PROBLEM STATEMENT: Look through the entries. Copy each line that has the word "html".

(DATA PROVIDED)

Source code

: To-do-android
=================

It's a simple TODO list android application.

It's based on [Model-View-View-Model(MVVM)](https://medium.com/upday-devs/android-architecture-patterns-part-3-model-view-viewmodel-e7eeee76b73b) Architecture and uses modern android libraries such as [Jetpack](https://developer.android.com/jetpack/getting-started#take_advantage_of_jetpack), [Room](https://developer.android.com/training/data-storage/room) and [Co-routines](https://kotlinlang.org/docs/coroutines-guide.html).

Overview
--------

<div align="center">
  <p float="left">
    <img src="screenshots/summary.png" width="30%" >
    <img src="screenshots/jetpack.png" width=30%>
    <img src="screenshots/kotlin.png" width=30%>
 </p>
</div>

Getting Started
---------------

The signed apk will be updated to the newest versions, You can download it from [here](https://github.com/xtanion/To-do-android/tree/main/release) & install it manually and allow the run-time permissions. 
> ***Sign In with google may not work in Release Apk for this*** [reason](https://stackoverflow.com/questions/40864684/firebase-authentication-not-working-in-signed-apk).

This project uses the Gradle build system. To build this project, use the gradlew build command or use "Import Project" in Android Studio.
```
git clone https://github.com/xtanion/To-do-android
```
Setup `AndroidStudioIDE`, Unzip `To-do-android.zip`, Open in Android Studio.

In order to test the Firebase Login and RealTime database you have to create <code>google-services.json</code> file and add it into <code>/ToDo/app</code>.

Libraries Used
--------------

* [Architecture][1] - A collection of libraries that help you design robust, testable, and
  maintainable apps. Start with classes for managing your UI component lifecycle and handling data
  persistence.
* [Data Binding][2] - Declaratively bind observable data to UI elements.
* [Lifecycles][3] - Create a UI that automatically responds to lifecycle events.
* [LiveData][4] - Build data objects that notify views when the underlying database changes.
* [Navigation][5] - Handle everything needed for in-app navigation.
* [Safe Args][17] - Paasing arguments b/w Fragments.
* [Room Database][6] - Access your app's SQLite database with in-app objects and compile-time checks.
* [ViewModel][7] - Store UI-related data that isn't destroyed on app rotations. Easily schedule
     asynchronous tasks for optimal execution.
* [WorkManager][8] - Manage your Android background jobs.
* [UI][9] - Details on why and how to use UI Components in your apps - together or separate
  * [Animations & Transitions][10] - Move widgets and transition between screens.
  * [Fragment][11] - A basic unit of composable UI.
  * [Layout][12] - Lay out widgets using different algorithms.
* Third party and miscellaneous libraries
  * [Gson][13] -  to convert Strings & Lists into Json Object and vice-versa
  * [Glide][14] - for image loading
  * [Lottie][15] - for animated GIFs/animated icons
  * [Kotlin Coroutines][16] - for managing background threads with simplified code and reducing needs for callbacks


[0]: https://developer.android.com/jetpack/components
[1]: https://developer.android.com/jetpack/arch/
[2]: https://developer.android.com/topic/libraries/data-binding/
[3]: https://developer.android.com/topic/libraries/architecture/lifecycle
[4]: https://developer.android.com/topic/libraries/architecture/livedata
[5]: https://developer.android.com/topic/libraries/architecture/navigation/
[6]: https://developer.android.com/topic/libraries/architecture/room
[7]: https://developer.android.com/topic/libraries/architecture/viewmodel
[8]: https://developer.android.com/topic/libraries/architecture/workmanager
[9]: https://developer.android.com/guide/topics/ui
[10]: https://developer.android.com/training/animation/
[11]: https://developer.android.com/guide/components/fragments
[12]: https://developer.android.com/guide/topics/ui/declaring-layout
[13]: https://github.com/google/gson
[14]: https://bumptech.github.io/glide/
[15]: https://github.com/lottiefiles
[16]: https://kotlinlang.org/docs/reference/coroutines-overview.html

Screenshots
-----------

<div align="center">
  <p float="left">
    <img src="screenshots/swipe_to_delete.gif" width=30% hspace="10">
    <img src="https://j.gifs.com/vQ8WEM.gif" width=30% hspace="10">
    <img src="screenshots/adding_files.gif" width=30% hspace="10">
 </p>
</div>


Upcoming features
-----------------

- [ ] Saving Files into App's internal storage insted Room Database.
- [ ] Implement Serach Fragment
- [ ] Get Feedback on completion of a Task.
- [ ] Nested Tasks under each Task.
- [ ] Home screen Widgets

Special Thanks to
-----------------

(End DATA PROVIDED)
(DATA PROVIDED)

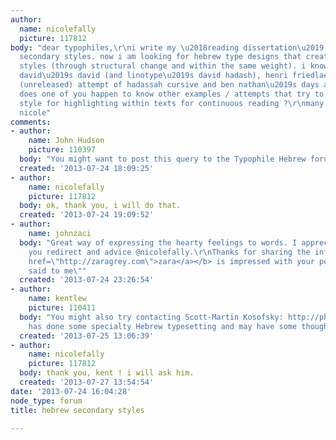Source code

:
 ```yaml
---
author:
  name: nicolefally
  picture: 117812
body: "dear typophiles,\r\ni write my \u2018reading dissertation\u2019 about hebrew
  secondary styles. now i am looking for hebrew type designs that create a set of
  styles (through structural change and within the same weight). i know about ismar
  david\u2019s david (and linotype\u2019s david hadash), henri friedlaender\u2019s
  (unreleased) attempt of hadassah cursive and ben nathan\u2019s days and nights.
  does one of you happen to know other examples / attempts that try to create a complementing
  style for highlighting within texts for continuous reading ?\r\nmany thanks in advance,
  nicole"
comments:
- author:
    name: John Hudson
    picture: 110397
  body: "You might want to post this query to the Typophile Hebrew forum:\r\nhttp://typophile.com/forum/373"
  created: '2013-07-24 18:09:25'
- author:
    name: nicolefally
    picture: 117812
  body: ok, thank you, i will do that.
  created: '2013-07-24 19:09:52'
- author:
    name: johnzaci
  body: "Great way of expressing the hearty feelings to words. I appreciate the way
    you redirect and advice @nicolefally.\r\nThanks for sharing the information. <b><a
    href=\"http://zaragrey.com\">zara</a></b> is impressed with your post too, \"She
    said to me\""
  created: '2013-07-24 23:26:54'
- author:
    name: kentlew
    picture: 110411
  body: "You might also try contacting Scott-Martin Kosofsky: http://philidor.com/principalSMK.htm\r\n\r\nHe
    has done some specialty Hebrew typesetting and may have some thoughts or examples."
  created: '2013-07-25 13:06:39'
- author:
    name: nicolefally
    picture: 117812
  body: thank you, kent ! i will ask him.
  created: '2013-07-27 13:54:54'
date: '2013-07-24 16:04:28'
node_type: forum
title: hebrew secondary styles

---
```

(End DATA PROVIDED)

REPLY:
It's based on [Model-View-View-Model(MVVM)](https://medium.com/upday-devs/android-architecture-patterns-part-3-model-view-viewmodel-e7eeee76b73b) Architecture and uses modern android libraries such as [Jetpack](https://developer.android.com/jetpack/getting-started#take_advantage_of_jetpack), [Room](https://developer.android.com/training/data-storage/room) and [Co-routines](https://kotlinlang.org/docs/coroutines-guide.html).
[16]: https://kotlinlang.org/docs/reference/coroutines-overview.html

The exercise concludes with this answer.